The funds allotted for defence expenditure by Finance Minister P Chidambaram in the interim budget are inadequate to meet the growing threats and challenges facing the country, for undertaking modernisation of the armed forces to fight and win future wars and for discharging India’s increasing responsibilities as a regional power.
The interim defence budget is also insufficient to expeditiously make up the ‘critical hollowness’ in defence preparedness pointed out by General V K Singh, the former army chief, in March 2012.
The increase of 10 per cent in the budget estimates from Rs 203,672 crore in 2012-13 to Rs 224,000 crore for 2014-15 is too little to allow for inflation, which is ruling at about 8 per cent annually. Also, the rupee’s slide against the dollar from Rs 55 in March 2013 to almost Rs 62 in February 2014 has further eroded its purchasing power. In dollar terms, against last year’s figure of $37.46 billion, this year the defence budget totals $36.13 billion. Hence, in real terms the defence budget has actually declined and not increased.
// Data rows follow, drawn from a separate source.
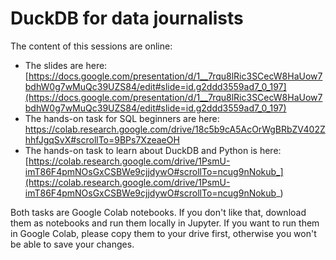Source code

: # DuckDB for data journalists

The content of this sessions are online:
* The slides are here: [https://docs.google.com/presentation/d/1__7rqu8lRic3SCecW8HaUow7bdhW0g7wMuQc39UZS84/edit#slide=id.g2ddd3559ad7_0_197](https://docs.google.com/presentation/d/1__7rqu8lRic3SCecW8HaUow7bdhW0g7wMuQc39UZS84/edit#slide=id.g2ddd3559ad7_0_197)
* The hands-on task for SQL beginners are here: https://colab.research.google.com/drive/18c5b9cA5AcOrWgBRbZV402ZhhfJgqSvX#scrollTo=9BPs7XzeaeOH
* The hands-on task to learn about DuckDB and Python is here: [https://colab.research.google.com/drive/1PsmU-imT86F4pmNOsGxCSBWe9cjjdywO#scrollTo=ncug9nNokub_](https://colab.research.google.com/drive/1PsmU-imT86F4pmNOsGxCSBWe9cjjdywO#scrollTo=ncug9nNokub_)

Both tasks are Google Colab notebooks. If you don't like that, download them as notebooks and run them locally in Jupyter. If you want to run them in Google Colab, please copy them to your drive first, otherwise you won't be able to save your changes. 
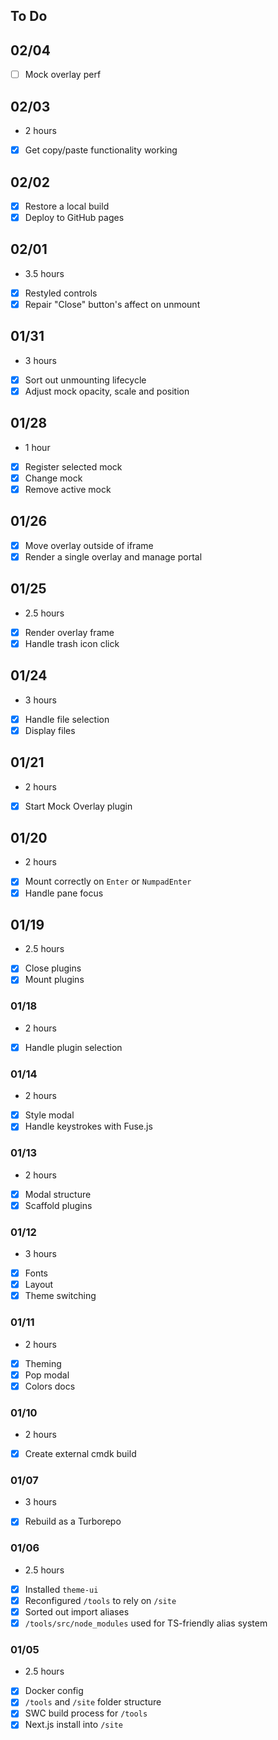 ## To Do

## 02/04

- [ ] Mock overlay perf
## 02/03

- 2 hours
- [x] Get copy/paste functionality working

## 02/02

- [x] Restore a local build
- [x] Deploy to GitHub pages

## 02/01

- 3.5 hours
- [x] Restyled controls
- [x] Repair "Close" button's affect on unmount

## 01/31

- 3 hours
- [x] Sort out unmounting lifecycle
- [x] Adjust mock opacity, scale and position

## 01/28

- 1 hour
- [x] Register selected mock
- [x] Change mock
- [x] Remove active mock

## 01/26

- [x] Move overlay outside of iframe
- [x] Render a single overlay and manage portal

## 01/25

- 2.5 hours
- [x] Render overlay frame
- [x] Handle trash icon click

## 01/24

- 3 hours
- [x] Handle file selection
- [x] Display files

## 01/21

- 2 hours
- [x] Start Mock Overlay plugin

## 01/20

- 2 hours
- [x] Mount correctly on `Enter` or `NumpadEnter`
- [x] Handle pane focus

## 01/19

- 2.5 hours
- [x] Close plugins
- [x] Mount plugins

### 01/18

- 2 hours
- [x] Handle plugin selection

### 01/14

- 2 hours
- [x] Style modal
- [x] Handle keystrokes with Fuse.js

### 01/13

- 2 hours
- [x] Modal structure
- [x] Scaffold plugins

### 01/12

- 3 hours
- [x] Fonts
- [x] Layout
- [x] Theme switching

### 01/11

- 2 hours
- [x] Theming
- [x] Pop modal
- [x] Colors docs

### 01/10

- 2 hours
- [x] Create external cmdk build

### 01/07

- 3 hours
- [x] Rebuild as a Turborepo

### 01/06

- 2.5 hours
- [x] Installed `theme-ui`
- [x] Reconfigured `/tools` to rely on `/site`
- [x] Sorted out import aliases
- [x] `/tools/src/node_modules` used for TS-friendly alias system

### 01/05

- 2.5 hours
- [x] Docker config
- [x] `/tools` and `/site` folder structure
- [x] SWC build process for `/tools`
- [x] Next.js install into `/site`
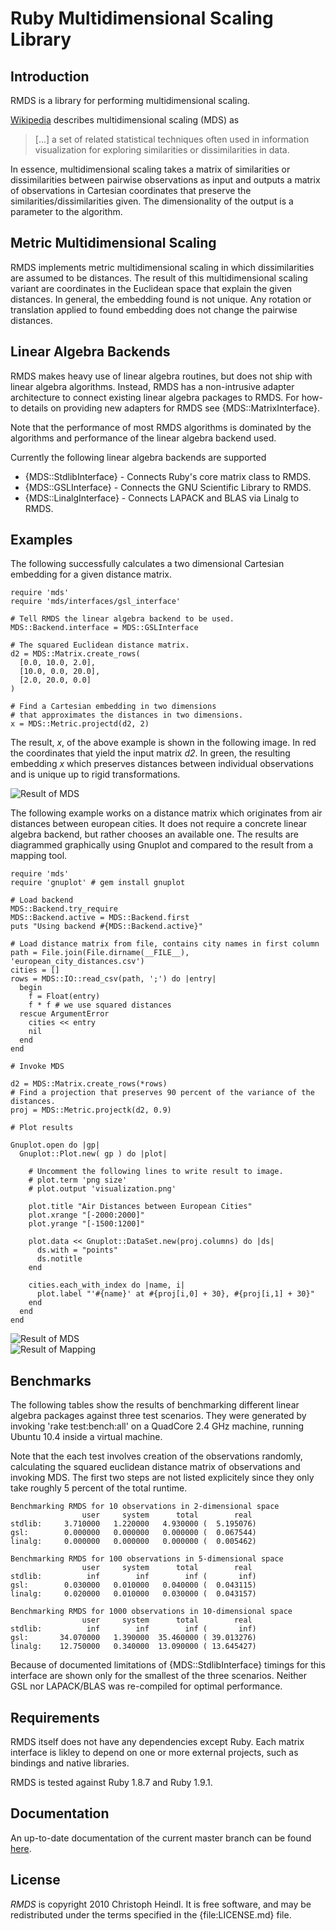 # Ruby Multidimensional Scaling Library

## Introduction

RMDS is a library for performing multidimensional scaling. 

[Wikipedia][wiki_mds] describes multidimensional scaling (MDS) as
> [...] a set of related statistical techniques often used in information 
> visualization for exploring similarities or dissimilarities in data.

In essence, multidimensional scaling takes a matrix of similarities or dissimilarities between pairwise observations as input and outputs a matrix of observations in Cartesian coordinates that preserve the similarities/dissimilarities given. The dimensionality of the output is a parameter to the algorithm.

## Metric Multidimensional Scaling

RMDS implements metric multidimensional scaling in which dissimilarities are assumed to be distances. The result of this multidimensional scaling variant are coordinates in the Euclidean space that explain the given distances. In general, the embedding found is not unique. Any rotation or translation applied to found embedding does not change the pairwise distances.

## Linear Algebra Backends

RMDS makes heavy use of linear algebra routines, but does not ship with linear algebra algorithms. Instead, RMDS has a non-intrusive adapter architecture to connect existing linear algebra packages to RMDS. For how-to details on providing new adapters for RMDS see {MDS::MatrixInterface}.

Note that the performance of most RMDS algorithms is dominated by the algorithms and performance of the linear algebra backend used. 

Currently the following linear algebra backends are supported

- {MDS::StdlibInterface} - Connects Ruby's core matrix class to RMDS.
- {MDS::GSLInterface} - Connects the GNU Scientific Library to RMDS.
- {MDS::LinalgInterface} - Connects LAPACK and BLAS via Linalg to RMDS.

## Examples

The following successfully calculates a two dimensional Cartesian embedding for a given distance matrix.
  
    require 'mds'
    require 'mds/interfaces/gsl_interface'
    
    # Tell RMDS the linear algebra backend to be used.
    MDS::Backend.interface = MDS::GSLInterface
    
    # The squared Euclidean distance matrix.
    d2 = MDS::Matrix.create_rows(
      [0.0, 10.0, 2.0], 
      [10.0, 0.0, 20.0], 
      [2.0, 20.0, 0.0]
    )
    
    # Find a Cartesian embedding in two dimensions
    # that approximates the distances in two dimensions.
    x = MDS::Metric.projectd(d2, 2)
    
The result, *x*, of the above example is shown in the following image. In red the coordinates that yield the input matrix *d2*. In green, the resulting embedding *x* which preserves distances between individual observations and is unique up to rigid transformations.

![Result of MDS](http://github.com/cheind/rmds/raw/master/docs/readme_example.png)

The following example works on a distance matrix which originates from air distances between european cities. It does not require a concrete linear algebra backend, but rather chooses an available one. The results are diagrammed graphically using Gnuplot and compared to the result from a mapping tool.

    require 'mds'
    require 'gnuplot' # gem install gnuplot
    
    # Load backend
    MDS::Backend.try_require
    MDS::Backend.active = MDS::Backend.first
    puts "Using backend #{MDS::Backend.active}"
    
    # Load distance matrix from file, contains city names in first column
    path = File.join(File.dirname(__FILE__), 'european_city_distances.csv')
    cities = []
    rows = MDS::IO::read_csv(path, ';') do |entry|
      begin
        f = Float(entry)
        f * f # we use squared distances
      rescue ArgumentError
        cities << entry
        nil
      end
    end
    
    # Invoke MDS

    d2 = MDS::Matrix.create_rows(*rows)      
    # Find a projection that preserves 90 percent of the variance of the distances.
    proj = MDS::Metric.projectk(d2, 0.9) 
    
    # Plot results
    
    Gnuplot.open do |gp|
      Gnuplot::Plot.new( gp ) do |plot|
        
        # Uncomment the following lines to write result to image.
        # plot.term 'png size'
        # plot.output 'visualization.png'
        
        plot.title "Air Distances between European Cities"  
        plot.xrange "[-2000:2000]"
        plot.yrange "[-1500:1200]"
        
        plot.data << Gnuplot::DataSet.new(proj.columns) do |ds|
          ds.with = "points"
          ds.notitle
        end
        
        cities.each_with_index do |name, i|
          plot.label "'#{name}' at #{proj[i,0] + 30}, #{proj[i,1] + 30}"
        end
      end
    end

![Result of MDS](http://github.com/cheind/rmds/raw/master/docs/readme_mds_cities.png)    
![Result of Mapping](http://github.com/cheind/rmds/raw/master/docs/readme_cities.png)
    
## Benchmarks
The following tables show the results of benchmarking different linear algebra packages against three test scenarios. They were generated by invoking 'rake test:bench:all' on a QuadCore 2.4 GHz machine, running Ubuntu 10.4 inside a virtual machine.

Note that the each test involves creation of the observations randomly, calculating the squared euclidean distance matrix of observations and invoking MDS. The first two steps are not listed explicitely since they only take roughly 5 percent of the total runtime.

    Benchmarking RMDS for 10 observations in 2-dimensional space
                    user     system      total        real
    stdlib:     3.710000   1.220000   4.930000 (  5.195076)
    gsl:        0.000000   0.000000   0.000000 (  0.067544)
    linalg:     0.000000   0.000000   0.000000 (  0.005462)
    
    Benchmarking RMDS for 100 observations in 5-dimensional space
                    user     system      total        real
    stdlib:          inf        inf        inf (       inf)
    gsl:        0.030000   0.010000   0.040000 (  0.043115)
    linalg:     0.020000   0.010000   0.030000 (  0.043157)
    
    Benchmarking RMDS for 1000 observations in 10-dimensional space
                    user     system      total        real
    stdlib:          inf        inf        inf (       inf)
    gsl:       34.070000   1.390000  35.460000 ( 39.013276)
    linalg:    12.750000   0.340000  13.090000 ( 13.645427)
    
Because of documented limitations of {MDS::StdlibInterface} timings for this interface are shown only for the smallest of the three scenarios. Neither GSL nor LAPACK/BLAS was re-compiled for optimal performance.

## Requirements

RMDS itself does not have any dependencies except Ruby. Each matrix interface is likley to depend on one or more external projects, such as bindings and native libraries.

RMDS is tested against Ruby 1.8.7 and Ruby 1.9.1.

## Documentation

An up-to-date documentation of the current master branch can be found [here](http://rdoc.info/github/cheind/rmds/master/frames).

## License

*RMDS* is copyright 2010 Christoph Heindl. It is free software, and may be redistributed under the terms specified in the {file:LICENSE.md} file.

[wiki_mds]: http://en.wikipedia.org/wiki/Multidimensional_scaling "Wikipedia - Multidimensional Scaling"
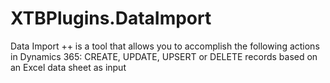 # XTBPlugins.DataImport
Data Import ++ is a tool that allows you to accomplish the following actions in Dynamics 365: CREATE, UPDATE, UPSERT or DELETE records based on an Excel data sheet as input
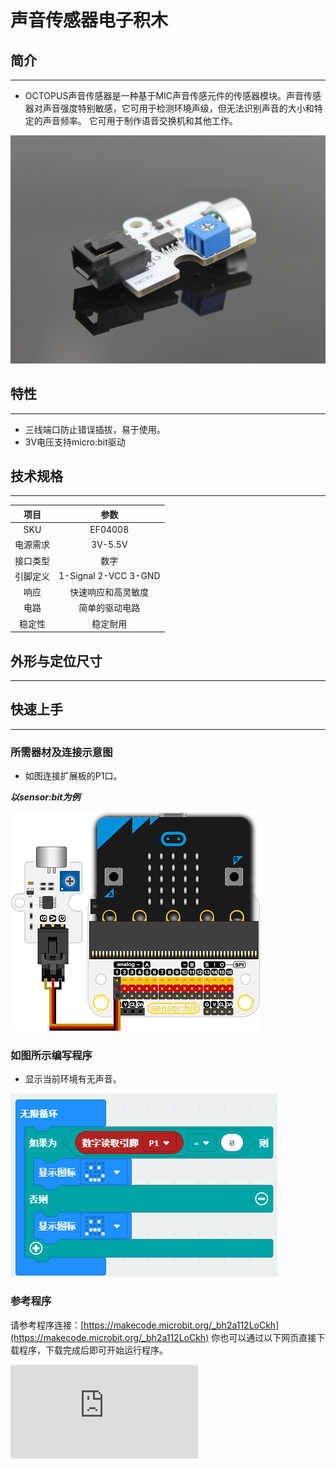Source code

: # 声音传感器电子积木

## 简介
---
- OCTOPUS声音传感器是一种基于MIC声音传感元件的传感器模块。声音传感器对声音强度特别敏感，它可用于检测环境声级，但无法识别声音的大小和特定的声音频率。 它可用于制作语音交换机和其他工作。

 ![](./images/RYuGvVY.jpg)

## 特性
---
- 三线端口防止错误插拔，易于使用。
- 3V电压支持micro:bit驱动

## 技术规格
---

项目 | 参数
:-: | :-:
SKU|EF04008
电源需求|3V-5.5V
接口类型|数字
引脚定义|1-Signal 2-VCC 3-GND
响应|快速响应和高灵敏度
电路|简单的驱动电路
稳定性|稳定耐用

## 外形与定位尺寸
---



## 快速上手
---

### 所需器材及连接示意图
- 如图连接扩展板的P1口。

***以sensor:bit为例***

 ![](./images/ALobDLt.png)



### 如图所示编写程序
- 显示当前环境有无声音。



![](./images/04008_3.png)




### 参考程序
请参考程序连接：[https://makecode.microbit.org/_bh2a112LoCkh](https://makecode.microbit.org/_bh2a112LoCkh)
你也可以通过以下网页直接下载程序，下载完成后即可开始运行程序。

<div
    style={{
        position: 'relative',
        paddingBottom: '60%',
        overflow: 'hidden',
    }}
>
    <iframe
        src="https://makecode.microbit.org/_bh2a112LoCkh"
        frameborder="0"
        sandbox="allow-popups allow-forms allow-scripts allow-same-origin"
        style={{
            position: 'absolute',
            width: '100%',
            height: '100%',
        }}
    />
</div>
---

### 结果
- 根据当前环境有无声音显示不同的图标。

## 相关案例
---

## 技术文档
---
China’s People’s Liberation Army has been modernising at a rapid pace for over a decade, backed by a double-digit annual hike in the defence budget. At $112.50 billion, China’s official defence budget for the year 2013-14 is 10.7 per cent more than the previous year and it is over three times India’s planned defence expenditure.
As China invariably conceals many items of expenditure on national security, its actual expenditure in 2013-14 is likely to be well over $150 billion. In 2014-15, China is likely to spend over $160 billion on defence.
China is investing heavily in modernising its surface-to-surface missile firepower, fighter aircraft and air-to-ground strike capability. It is acquiring strategic airlift capability, modern aircraft carriers and new submarines. It is investing in modern command and control and surveillance systems (C4I2SR) and is enhancing its capacity to launch amphibious operations. It is also upgrading the military infrastructure in Tibet to induct large forces quickly and sustain larger deployments over longer durations.
Despite the long list of obsolescent weapons and equipment in service with the Indian armed forces, the present military gap with China is quantitative rather than qualitative. However, as India’s military modernisation has been stagnating for several years, this gap is likely to soon become a qualitative one as well. By about 2020-25, China will complete its military modernisation and will then be in a position to dictate terms on the resolution of the territorial dispute if India continues to neglect defence preparedness.
The total revenue expenditure planned for the year 2014-15 is Rs 134,467 crore (60 per cent of the budget). This goes towards paying salaries and allowances and expenditure on rations, ammunition and transportation. Of the total revenue allocation, the army will get Rs 92,601 crore, the navy Rs 13,975 crore, the air force Rs 20,506 crore, the Ordnance Factories Board Rs 1,343 crore and the Defence Research and Development Organisation Rs 6039 crore.
The remaining amount of Rs 89,537 crore (40 per cent of the budget) has been allotted on the capital account for the acquisition of modern weapon systems and equipment. An amount of Rs 7,868 crore was transferred from the capital account to the revenue account in December 2013 so as to eliminate the need to bid for supplementary grants. This effectively reduced the funds available for modernisation to just 38 per cent of the annual budget.
India is expected to spend approximately $100 billion over the 12th (2012-17) and 13th (2017-22) five-year defence plans on military modernisation. Major purchases this year are likely to include initial payments for 126 multi-mission, medium-range Rafale combat aircraft, 197 light helicopters, 145 Ultra-light Howitzers and C-17 heavy-lift aircraft, among others. The army has also begun the raising of a mountain strike corps and will have to find the funds to arm and equip it.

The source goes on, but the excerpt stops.